We did had some of the talks with lawyer about security (in particular logs) and general consensus was that as long as they are stored explicitly for that purpose and only that purpose it isn't a problem, they just have to be properly secured.
Logs like that fall under 6.1.b-f, basically "making sure malicious actor can't fuck with site" overrides needing to get permission to process that. Again, if they are used ONLY for that and are stored securely.
Same reason why security footage (which also falls under GDPR) doesn't need consent, only information visible onto property entrance informing who is processing that info.

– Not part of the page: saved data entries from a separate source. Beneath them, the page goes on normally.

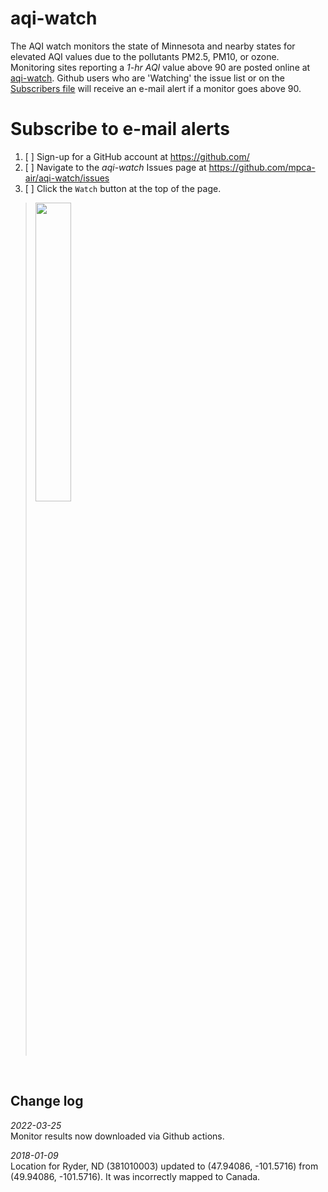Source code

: # aqi-watch

The AQI watch monitors the state of Minnesota and nearby states for elevated AQI values due to the pollutants PM2.5, PM10, or ozone. Monitoring sites reporting a _1-hr AQI_ value above 90 are posted online at [aqi-watch](aqi-watch.netlify.app/). Github users who are 'Watching' the issue list or on the [Subscribers file](https://github.com/dKvale/aqi-watch-actions/blob/main/data/subscribers.csv) will receive an e-mail alert if a monitor goes above 90.  


# Subscribe to e-mail alerts

1. [ ] Sign-up for a GitHub account at https://github.com/
1. [ ] Navigate to the _aqi-watch_ Issues page at https://github.com/mpca-air/aqi-watch/issues
1. [ ] Click the ` Watch ` button at the top of the page.


> <img src=https://docs.github.com/assets/images/help/repository/repo-actions-watch.png width="35%">

<br>

## Change log

_2022-03-25_  
Monitor results now downloaded via Github actions.

_2018-01-09_  
Location for Ryder, ND (381010003) updated to (47.94086, -101.5716) from (49.94086, -101.5716). It was incorrectly mapped to Canada.
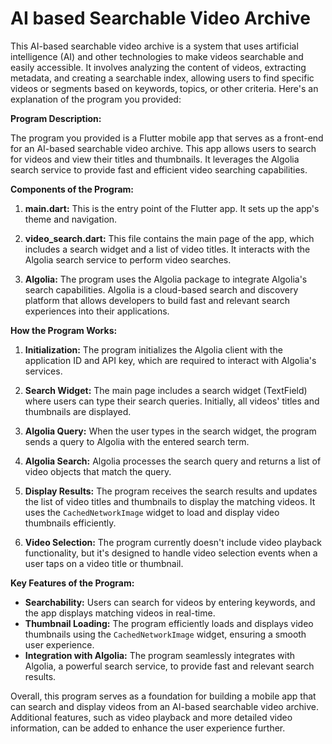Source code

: # AI based Searchable Video Archive
This AI-based searchable video archive is a system that uses artificial intelligence (AI) and other technologies to make videos searchable and easily accessible. It involves analyzing the content of videos, extracting metadata, and creating a searchable index, allowing users to find specific videos or segments based on keywords, topics, or other criteria. Here's an explanation of the program you provided:

**Program Description:**

The program you provided is a Flutter mobile app that serves as a front-end for an AI-based searchable video archive. This app allows users to search for videos and view their titles and thumbnails. It leverages the Algolia search service to provide fast and efficient video searching capabilities.

**Components of the Program:**

1. **main.dart:** This is the entry point of the Flutter app. It sets up the app's theme and navigation.

2. **video_search.dart:** This file contains the main page of the app, which includes a search widget and a list of video titles. It interacts with the Algolia search service to perform video searches.

3. **Algolia:** The program uses the Algolia package to integrate Algolia's search capabilities. Algolia is a cloud-based search and discovery platform that allows developers to build fast and relevant search experiences into their applications.

**How the Program Works:**

1. **Initialization:** The program initializes the Algolia client with the application ID and API key, which are required to interact with Algolia's services.

2. **Search Widget:** The main page includes a search widget (TextField) where users can type their search queries. Initially, all videos' titles and thumbnails are displayed.

3. **Algolia Query:** When the user types in the search widget, the program sends a query to Algolia with the entered search term.

4. **Algolia Search:** Algolia processes the search query and returns a list of video objects that match the query.

5. **Display Results:** The program receives the search results and updates the list of video titles and thumbnails to display the matching videos. It uses the `CachedNetworkImage` widget to load and display video thumbnails efficiently.

6. **Video Selection:** The program currently doesn't include video playback functionality, but it's designed to handle video selection events when a user taps on a video title or thumbnail.

**Key Features of the Program:**

- **Searchability:** Users can search for videos by entering keywords, and the app displays matching videos in real-time.
- **Thumbnail Loading:** The program efficiently loads and displays video thumbnails using the `CachedNetworkImage` widget, ensuring a smooth user experience.
- **Integration with Algolia:** The program seamlessly integrates with Algolia, a powerful search service, to provide fast and relevant search results.

Overall, this program serves as a foundation for building a mobile app that can search and display videos from an AI-based searchable video archive. Additional features, such as video playback and more detailed video information, can be added to enhance the user experience further.
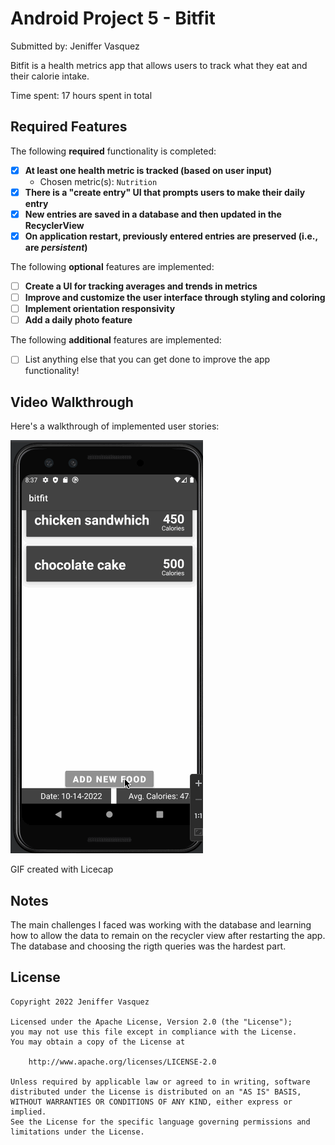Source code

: # Android Project 5 - Bitfit

Submitted by: Jeniffer Vasquez

Bitfit is a health metrics app that allows users to track what they eat and their calorie intake. 

Time spent: 17 hours spent in total

## Required Features

The following **required** functionality is completed:

- [X] **At least one health metric is tracked (based on user input)**
  - Chosen metric(s): `Nutrition`
- [X] **There is a "create entry" UI that prompts users to make their daily entry**
- [X] **New entries are saved in a database and then updated in the RecyclerView**
- [X] **On application restart, previously entered entries are preserved (i.e., are *persistent*)**
 
The following **optional** features are implemented:

- [ ] **Create a UI for tracking averages and trends in metrics**
- [ ] **Improve and customize the user interface through styling and coloring**
- [ ] **Implement orientation responsivity**
- [ ] **Add a daily photo feature**

The following **additional** features are implemented:

- [ ] List anything else that you can get done to improve the app functionality!

## Video Walkthrough

Here's a walkthrough of implemented user stories:

<img src='bitfit.gif' title='Video Walkthrough' width='' alt='Video Walkthrough' />

<!-- Replace this with whatever GIF tool you used! -->
GIF created with Licecap

## Notes

The main challenges I faced was working with the database and learning how to allow the data to remain on the recycler view after restarting the app. 
The database and choosing the rigth queries was the hardest part. 

## License

    Copyright 2022 Jeniffer Vasquez

    Licensed under the Apache License, Version 2.0 (the "License");
    you may not use this file except in compliance with the License.
    You may obtain a copy of the License at

        http://www.apache.org/licenses/LICENSE-2.0

    Unless required by applicable law or agreed to in writing, software
    distributed under the License is distributed on an "AS IS" BASIS,
    WITHOUT WARRANTIES OR CONDITIONS OF ANY KIND, either express or implied.
    See the License for the specific language governing permissions and
    limitations under the License.
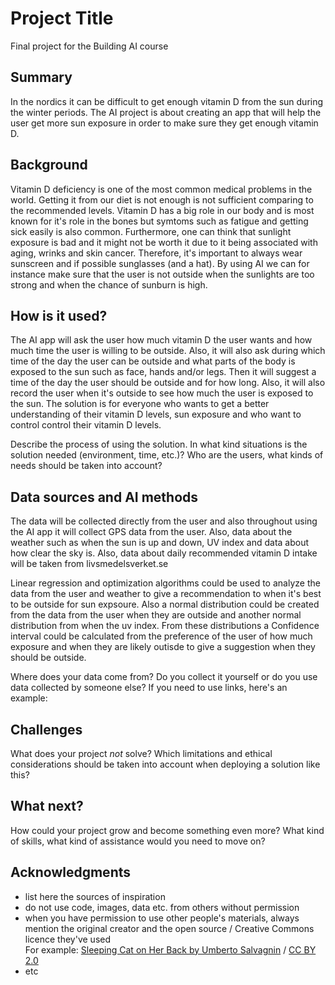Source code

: <!-- This is the markdown template for the final project of the Building AI course, 
created by Reaktor Innovations and University of Helsinki. 
Copy the template, paste it to your GitHub README and edit! -->

# Project Title

Final project for the Building AI course

## Summary
In the nordics it can be difficult to get enough vitamin D from the sun during the winter periods. The AI project is about creating an app that will help the user get more sun exposure in order to make sure they get enough vitamin D. 

## Background

Vitamin D deficiency is one of the most common medical problems in the world. Getting it from our diet is not enough is not sufficient comparing to the recommended levels. Vitamin D has a big role in our body and is most known for it's role in the bones but symtoms such as fatigue and getting sick easily is also common. Furthermore, one can think that sunlight exposure is bad and it might not be worth it due to it being associated with aging, wrinks and skin cancer. Therefore, it's important to always wear sunscreen and if possible sunglasses (and a hat). By using AI we can for instance make sure that the user is not outside when the sunlights are too strong and when the chance of sunburn is high.

## How is it used?

The AI app will ask the user how much vitamin D the user wants and how much time the user is willing to be outside. Also, it will also ask during which time of the day the user can be outside and what parts of the body is exposed to the sun such as face, hands and/or legs. Then it will suggest a time of the day the user should be outside and for how long. Also, it will also record the user when it's outside to see how much the user is exposed to the sun. The solution is for everyone who wants to get a better understanding of their vitamin D levels, sun exposure and who want to control control their vitamin D levels.

Describe the process of using the solution. In what kind situations is the solution needed (environment, time, etc.)? Who are the users, what kinds of needs should be taken into account?


## Data sources and AI methods
The data will be collected directly from the user and also throughout using the AI app it will collect GPS data from the user. Also, data about the weather such as when the sun is up and down, UV index and data about how clear the sky is. Also, data about daily recommended vitamin D intake will be taken from livsmedelsverket.se

Linear regression and optimization algorithms could be used to analyze the data from the user and weather to give a recommendation to when it's best to be outside for sun expsoure. Also a normal distribution could be created from the data from the user when they are outside and another normal distribution from when the uv index. From these distributions a Confidence interval could be calculated from the preference of the user of how much exposure and when they are likely outisde to give a suggestion when they should be outside. 

Where does your data come from? Do you collect it yourself or do you use data collected by someone else?
If you need to use links, here's an example:

## Challenges

What does your project _not_ solve? Which limitations and ethical considerations should be taken into account when deploying a solution like this?



## What next?

How could your project grow and become something even more? What kind of skills, what kind of assistance would you  need to move on? 


## Acknowledgments

* list here the sources of inspiration 
* do not use code, images, data etc. from others without permission
* when you have permission to use other people's materials, always mention the original creator and the open source / Creative Commons licence they've used
  <br>For example: [Sleeping Cat on Her Back by Umberto Salvagnin](https://commons.wikimedia.org/wiki/File:Sleeping_cat_on_her_back.jpg#filelinks) / [CC BY 2.0](https://creativecommons.org/licenses/by/2.0)
* etc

A non-profit service should be expected to have better compliance than a service which has a strong monetary motivation to exploiting users data as much as possible and thus comply with privacy requirements as little as possible.
Compliance with GDPR is extremely easy: just don't gather PII in the first place.
And if you want to gather data it's also not too hard, just ask for it and tell user exactly what you're going to do with it.
It's when you want to cajole user into agreeing for gathering way more data than they would consent to if someone explained the extent to them plainly, and to send it to a bunch of 3rd parties too, that's where the difficulty starts and you have to use the blackest of black of techniques to cheat user while still being technically compliant to law.
GDPR compliance is (IMO) very difficult. PII is defined so broadly that it’s near impossible to avoid gathering it, and there are so many stipulations and gotchas and regional requirements and changing guidance about how you must handle it that you essentially need legal help to navigate it.
For example, does your company have employees? Congrats, their HR files (and anything else with their name on it) are covered under GDPR. But you can’t just get consent to handle their data here, since they’re employees and there’s a power mismatch. Instead, you need to rely on the “legitimate interest” clause, which requires specific legal documentation on impact analysis that must be kept up-to-date.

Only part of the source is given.